Gewerbeverein wendet sich an den Gemeinderat

Die Verwaltung hat daher gemeinsam mit dem Gemeinderat in der Klausurtagung ein umfangreiches Maßnahmenpaket geschnürt, in dem es vor allem um eines geht: Sparen, sparen, sparen. Gleichzeitig werden die Hebesätze für die Grundsteuern A und B sowie für die Gewerbesteuer erhöht, um höhere Einnahmen zu erzielen. Gerade die Gewerbesteuer sorgte im Gemeinderat für Diskussionen, auch der Gewerbe- und Handelsverein (GHV) hatte sich in einem offenen Brief an den Rat und die Verwaltung gewandt. Letztlich ging die Entscheidung aber bei nur vier Gegenstimmen mehrheitlich durch. Das Votum für die Grundsteuererhöhung war sogar einstimmig.

„Aktuell haben viele Firmen die Folgen der Coronapandemie noch nicht überstanden“, schreibt Roland Ebner, Vorstand des GHV. „Und im Fahrwasser dieser Schwierigkeiten kommt nun die Stadt Renningen und schröpft die Gewerbetreibenden durch die Erhöhung der Gewerbesteuer.“ Von der Grundsteuer gar nicht erst zu reden. Unter den Erhöhungen würden vor allem kleine Betriebe leiden – und letztlich auch der Verbraucher, wenn Kosten der Produkte oder Dienstleistungen dafür steigen müssen.

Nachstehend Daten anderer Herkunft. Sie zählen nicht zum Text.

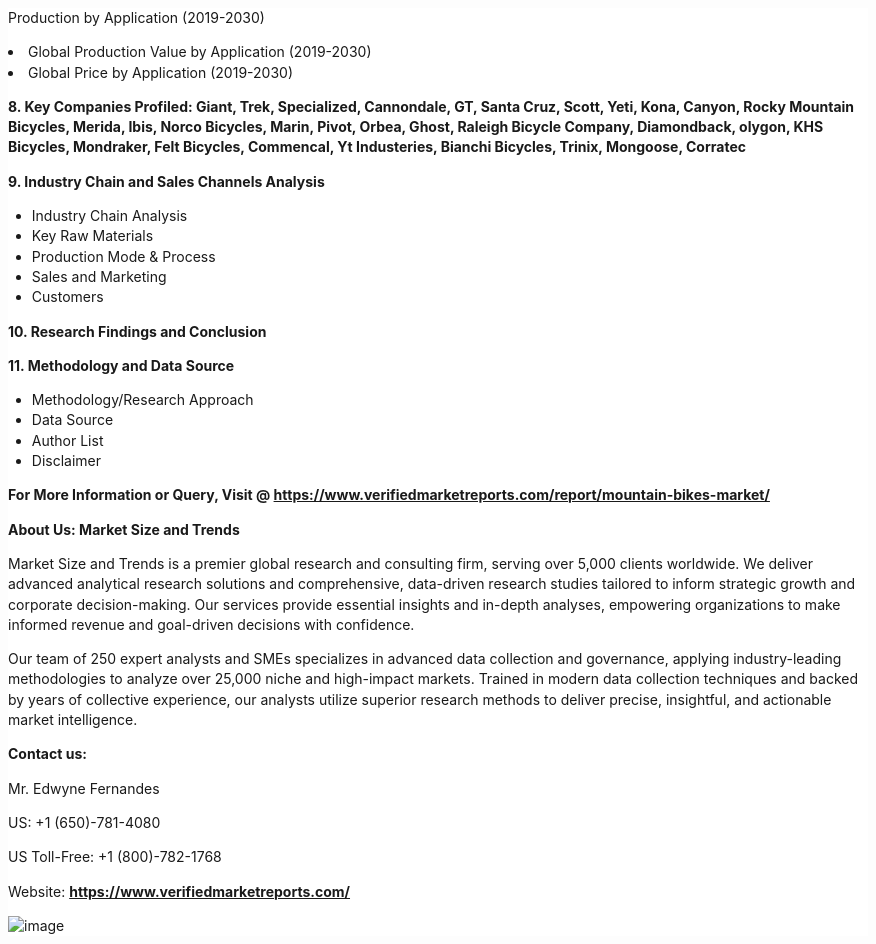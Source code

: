 Production by Application (2019-2030)</li><li>Global Production Value by Application (2019-2030)</li><li>Global Price by Application (2019-2030)</li></ul><p><strong>8. Key Companies Profiled: Giant, Trek, Specialized, Cannondale, GT, Santa Cruz, Scott, Yeti, Kona, Canyon, Rocky Mountain Bicycles, Merida, Ibis, Norco Bicycles, Marin, Pivot, Orbea, Ghost, Raleigh Bicycle Company, Diamondback, olygon, KHS Bicycles, Mondraker, Felt Bicycles, Commencal, Yt Industeries, Bianchi Bicycles, Trinix, Mongoose, Corratec</strong></p><p><strong>9. Industry Chain and Sales Channels Analysis</strong></p><ul><li>Industry Chain Analysis</li><li>Key Raw Materials</li><li>Production Mode &amp; Process</li><li>Sales and Marketing</li><li>Customers</li></ul><p><strong>10. Research Findings and Conclusion</strong></p><p><strong>11. Methodology and Data Source</strong></p><ul><li>Methodology/Research Approach</li><li>Data Source</li><li>Author List</li><li>Disclaimer</li></ul></p><p><strong>For More Information or Query, Visit @ <a href="https://www.verifiedmarketreports.com/report/mountain-bikes-market/">https://www.verifiedmarketreports.com/report/mountain-bikes-market/</a></strong></p><p><strong>About Us: Market Size and Trends</strong></p><p>Market Size and Trends is a premier global research and consulting firm, serving over 5,000 clients worldwide. We deliver advanced analytical research solutions and comprehensive, data-driven research studies tailored to inform strategic growth and corporate decision-making. Our services provide essential insights and in-depth analyses, empowering organizations to make informed revenue and goal-driven decisions with confidence.</p><p>Our team of 250 expert analysts and SMEs specializes in advanced data collection and governance, applying industry-leading methodologies to analyze over 25,000 niche and high-impact markets. Trained in modern data collection techniques and backed by years of collective experience, our analysts utilize superior research methods to deliver precise, insightful, and actionable market intelligence.</p><p><strong>Contact us:</strong></p><p>Mr. Edwyne Fernandes</p><p>US: +1 (650)-781-4080</p><p>US Toll-Free: +1 (800)-782-1768</p><p>Website: <strong><a href="https://www.verifiedmarketreports.com/">https://www.verifiedmarketreports.com/</a></strong></p>
![image](https://github.com/user-attachments/assets/6bce2b9e-6633-4c16-b182-8992204dbb08)
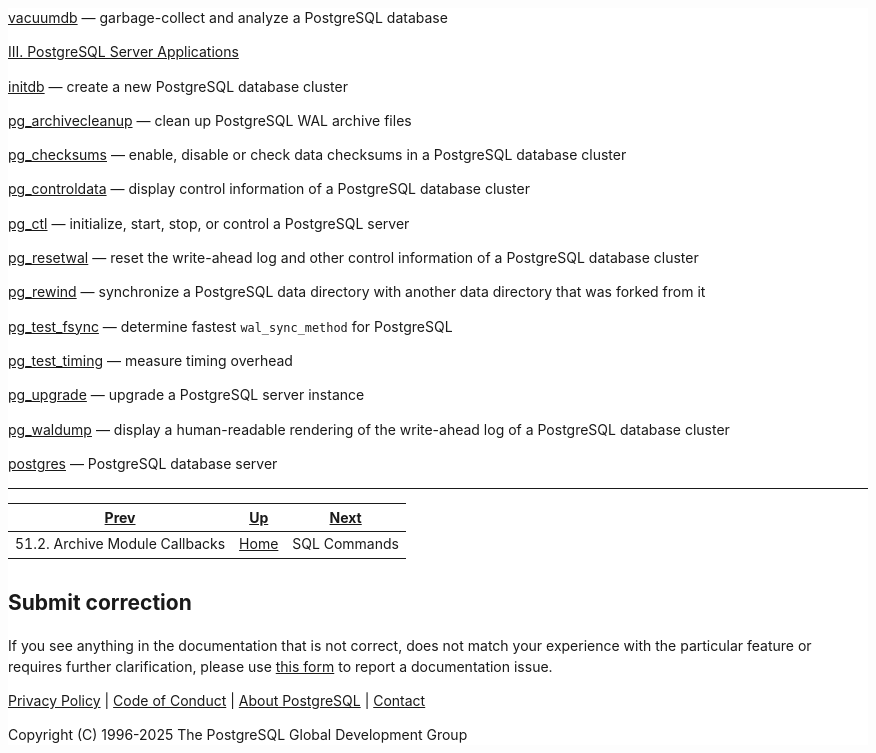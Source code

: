 [vacuumdb](app-vacuumdb.html) — garbage-collect and analyze a PostgreSQL
database

[III. PostgreSQL Server Applications](reference-server.html)

    

[initdb](app-initdb.html) — create a new PostgreSQL database cluster

[pg_archivecleanup](pgarchivecleanup.html) — clean up PostgreSQL WAL archive
files

[pg_checksums](app-pgchecksums.html) — enable, disable or check data checksums
in a PostgreSQL database cluster

[pg_controldata](app-pgcontroldata.html) — display control information of a
PostgreSQL database cluster

[pg_ctl](app-pg-ctl.html) — initialize, start, stop, or control a PostgreSQL
server

[pg_resetwal](app-pgresetwal.html) — reset the write-ahead log and other
control information of a PostgreSQL database cluster

[pg_rewind](app-pgrewind.html) — synchronize a PostgreSQL data directory with
another data directory that was forked from it

[pg_test_fsync](pgtestfsync.html) — determine fastest `wal_sync_method` for
PostgreSQL

[pg_test_timing](pgtesttiming.html) — measure timing overhead

[pg_upgrade](pgupgrade.html) — upgrade a PostgreSQL server instance

[pg_waldump](pgwaldump.html) — display a human-readable rendering of the
write-ahead log of a PostgreSQL database cluster

[postgres](app-postgres.html) — PostgreSQL database server

* * *

[Prev](archive-module-callbacks.html "51.2. Archive Module Callbacks")  | [Up](index.html "PostgreSQL 16.9 Documentation") |  [Next](sql-commands.html "SQL Commands")  
---|---|---  
51.2. Archive Module Callbacks  | [Home](index.html "PostgreSQL 16.9 Documentation") |  SQL Commands  
  
## Submit correction

If you see anything in the documentation that is not correct, does not match
your experience with the particular feature or requires further clarification,
please use [this form](/account/comments/new/16/reference.html/) to report a
documentation issue.

[Privacy Policy](/about/privacypolicy) | [Code of Conduct](/about/policies/coc/) | [About PostgreSQL](/about/) | [Contact](/about/contact/)  

Copyright (C) 1996-2025 The PostgreSQL Global Development Group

„Das alles muss bezahlt werden“

Marcus Schautt von den Freien Wählern positionierte sich klar gegen eine Erhöhung. Er berief sich unter anderem auf die Erhöhung von vor fünf Jahren, auf die eigentlich auf absehbare Zeit keine weitere mehr folgen sollte. „Ich habe die klare Vermutung, dass die Firma Bosch sich nicht in dem Maß an der Gewerbesteuer beteiligt, wie sie es könnte. Da gibt es eine Gerechtigkeitslücke, die wir als Gremium nicht vergrößern wollten.“ Teile seiner Fraktion stimmten ebenfalls gegen die Erhöhung. Für die meisten anderen führte aber kein Weg daran vorbei.

„Wir vier sind als Bürger und Unternehmer direkt von beiden Steuererhöhungen betroffen“, stellte Ralph Geyer als Sprecher der CDU klar. Er selbst ist der Geschäftsführer des Einkaufszentrums Renningen Süd. Man müsse aber auch sehen, dass Renningen eine großartige Infrastruktur biete, von der die Menschen, die hier leben und arbeiten, profitieren. Drei S-Bahnhöfe, unterschiedliche Schularten, eine Musikschule und die neue Mitte Renningen nannte er als nur vier Beispiele. „Das alles muss bezahlt werden und zieht auch die Erhaltung der Gebäude nach sich.“

Auch Jan Hambach, Sprecher der SPD-Fraktion, stellte sich in Anbetracht fehlender Alternativen hinter die Erhöhung. Denn im Gegenzug alle wichtigen Projekte zu verschieben und zu allem Nein zu sagen, könne auch nicht die Lösung sein. Andreas Kindler von der CDU brachte erneut die Problematik ins Spiel, dass immer mehr Aufgaben des Landes auf die Kommunen abgewälzt werden. „Und die Zeche dafür muss irgendwer bezahlen.“

Höhere Gebühren, weniger Geld für Lernmittel

Steuererhöhungen dürfen laut Gesetzgeber erst erfolgen, wenn alle anderen Möglichkeiten, Geld zu sparen oder zu gewinnen, ausgeschöpft sind, erklärte der Erste Beigeordnete und Stadtkämmerer, Peter Müller. Renningen stehen daher noch viele weitere Einschränkungen ins Haus: In der Verwaltung zum Beispiel sollen frei werdende Stellen nicht automatisch besetzt und betriebliche Standards gekürzt werden. Mieten, Pachten und Gebühren für städtische Gebäude und Leistungen sollen steigen, bei den Ausgaben beispielsweise für Veranstaltungen und Städtepartnerschaften, aber auch für Lernmittel wird pauschal gekürzt.

Die Stadt verfolgt außerdem das Ziel, die zu erwartende Neuverschuldung auf maximal 15 Millionen Euro zu begrenzen. Das bedeutet allerdings, dass bis 2024 mehr als 20 Millionen Euro für geplante Investitionen eingespart werden müssen. Das geht nur, wenn Projekte verschoben oder ganz gestrichen werden. Beim Rathausneubau waren sich Rat und Verwaltung bereits einig, dass dieser zugunsten der neuen Sporthalle hinten angestellt wird. Über weitere Projekte muss erst noch diskutiert werden.